Watchmen director explores Hooded Justice’s extraordinary origin story

Watchmen director Stephen Williams recalls filming the Emmy-nominated episode “This Extraordinary Being,” including when the whole team broke down in tears on set.

The word “masterpiece” gets overused in reference to movies and TV shows, but in the case of the Watchmen episode “This Extraordinary Being,” it might be appropriate. For his work on the episode of the HBO superhero show, Stephen Williams has been nominated for Outstanding Directing For A Limited Series, Movie Or Dramatic Special. And that’s just one of 26 nominations Watchmen picked up, the most of any series ahead of this year’s ceremony.

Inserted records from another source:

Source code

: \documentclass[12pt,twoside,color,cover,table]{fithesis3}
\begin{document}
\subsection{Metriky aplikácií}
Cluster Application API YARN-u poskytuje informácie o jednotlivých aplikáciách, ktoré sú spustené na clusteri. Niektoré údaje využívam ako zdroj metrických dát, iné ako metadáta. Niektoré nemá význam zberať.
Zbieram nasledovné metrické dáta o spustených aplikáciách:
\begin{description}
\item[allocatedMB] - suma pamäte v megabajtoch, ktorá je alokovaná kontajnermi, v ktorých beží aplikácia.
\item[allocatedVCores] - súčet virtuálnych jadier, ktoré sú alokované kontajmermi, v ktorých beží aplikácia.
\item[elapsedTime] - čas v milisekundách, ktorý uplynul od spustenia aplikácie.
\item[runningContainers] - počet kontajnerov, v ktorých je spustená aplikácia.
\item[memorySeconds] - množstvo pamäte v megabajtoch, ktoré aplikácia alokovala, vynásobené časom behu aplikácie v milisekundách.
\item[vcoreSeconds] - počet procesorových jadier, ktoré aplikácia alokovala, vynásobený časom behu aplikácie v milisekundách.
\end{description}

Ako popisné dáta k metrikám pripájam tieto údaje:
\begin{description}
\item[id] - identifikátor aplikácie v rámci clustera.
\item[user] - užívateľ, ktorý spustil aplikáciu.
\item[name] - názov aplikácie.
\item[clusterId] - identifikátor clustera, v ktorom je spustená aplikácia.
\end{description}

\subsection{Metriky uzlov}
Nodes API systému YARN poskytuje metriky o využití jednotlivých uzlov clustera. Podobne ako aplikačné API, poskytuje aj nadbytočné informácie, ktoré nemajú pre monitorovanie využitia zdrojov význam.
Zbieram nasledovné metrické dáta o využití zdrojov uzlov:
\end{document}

If you don’t remember, “This Extraordinary Being” followed Angela Abar, aka Sister Night (Regina King) after she takes the drug Nostalgia and finds herself living the memories of her grandfather Will Reeves, aka Hooded Justice, who joined the New York City police department in the 1930s as one of its first Black officers. This episode was praised for its deft handling of sensitive themes like police brutality and racial prejudice, and its effective use of greyscale in the flashback scenes. Speaking to The A.V. Club, Williams pulled back the curtain on the making of the episode, including how the cast and crew “fell into each other’s arms in tears” while filming.

In Alan Moore’s seminal Watchmen graphic novel, Hooded Justice is known as the first superhero, but fans didn’t expect to get his origin story in the show. But Williams knew early on. He explains that he and showrunner Damon Lindelof wanted to draw parallels between Will Reeves and Angela Abar to underline the idea that trauma is generational. “We were also interested thematically in addressing concerns of trauma and how trauma is generational, and specifically in this case, the trauma that we are looking at and shining a light on is the trauma of the experience that many Black Americans have of race and white supremacy in this country and throughout this country’s history,” he said.

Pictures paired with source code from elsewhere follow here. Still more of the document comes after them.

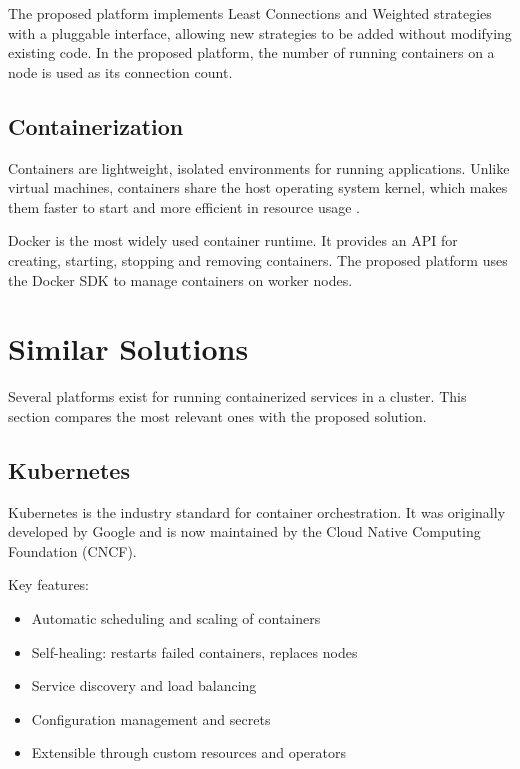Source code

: The proposed platform implements Least Connections and Weighted strategies with a pluggable interface, allowing new strategies to be added without modifying existing code. In the proposed platform, the number of running containers on a node is used as its connection count.

\subsection{Containerization}

Containers are lightweight, isolated environments for running applications. Unlike virtual machines, containers share the host operating system kernel, which makes them faster to start and more efficient in resource usage \cite{misc:web:docker:overview}.

Docker is the most widely used container runtime. It provides an API for creating, starting, stopping and removing containers. The proposed platform uses the Docker SDK to manage containers on worker nodes.

\section{Similar Solutions}

Several platforms exist for running containerized services in a cluster. This section compares the most relevant ones with the proposed solution.

\subsection{Kubernetes}

Kubernetes \cite{misc:web:kubernetes} is the industry standard for container orchestration. It was originally developed by Google and is now maintained by the Cloud Native Computing Foundation (CNCF).

Key features:
\begin{itemize}
    \item Automatic scheduling and scaling of containers
    \item Self-healing: restarts failed containers, replaces nodes
    \item Service discovery and load balancing
    \item Configuration management and secrets
    \item Extensible through custom resources and operators
\end{itemize}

One of Will Reeves’ greatest traumas came in his childhood, when he lived through the Tulsa Race Massacre of 1921. Will curated his memories for Angela to experience, and even though they’re mostly about his time on the police force, that one can’t help but slip through.

Visually, all of this is conveyed to the viewer very creatively, with traumatic memories from Will’s boyhood bursting into the later ones he’s arranged for Angela to see. “The trauma is so present and persistent, and intrusive and influential in a person’s life, that those traumatic moments erupt, if you will, into the more controlled memory environment that he has created,” Williams said. “To demarcate those intrusions of traumatic memory and recollection, I decided to slightly color those, so that they weren’t the same color content, color quality, and color value as the present time scenes, and they obviously weren’t black-and-white, like the recollected evoked scenes of the 1930s, but were something different. They had their own kind of visual identity, and together, that was how the color palette of the episode is meant to work.”

One of the most harrowing moments of “This Extraordinary Being” comes when several of Will’s fellow officers attempt to lynch him. Did Williams have any reservations depicting something so touchy? “I mean, to begin at the beginning, there is unfortunately an over-abundance of imagery that involves the perpetration of violence against the Black body in the cultural kind of storehouse of American imagery,” the director explained. “I wanted to be very, very careful and considerate and mindful and respectful about how we portrayed this event in our episode and in our story. I wanted to make sure there was nothing gratuitous about it, that there was nothing exploitative about it, as best as we possibly could.”

Apparently, the scene was filmed in one night, and after it was finished, the team broke down in tears.

It doesn’t look like we’ll ever be getting a second season of Watchmen, but I’m satisfied with the way they ended things. The whole series is currently available for streaming at HBO.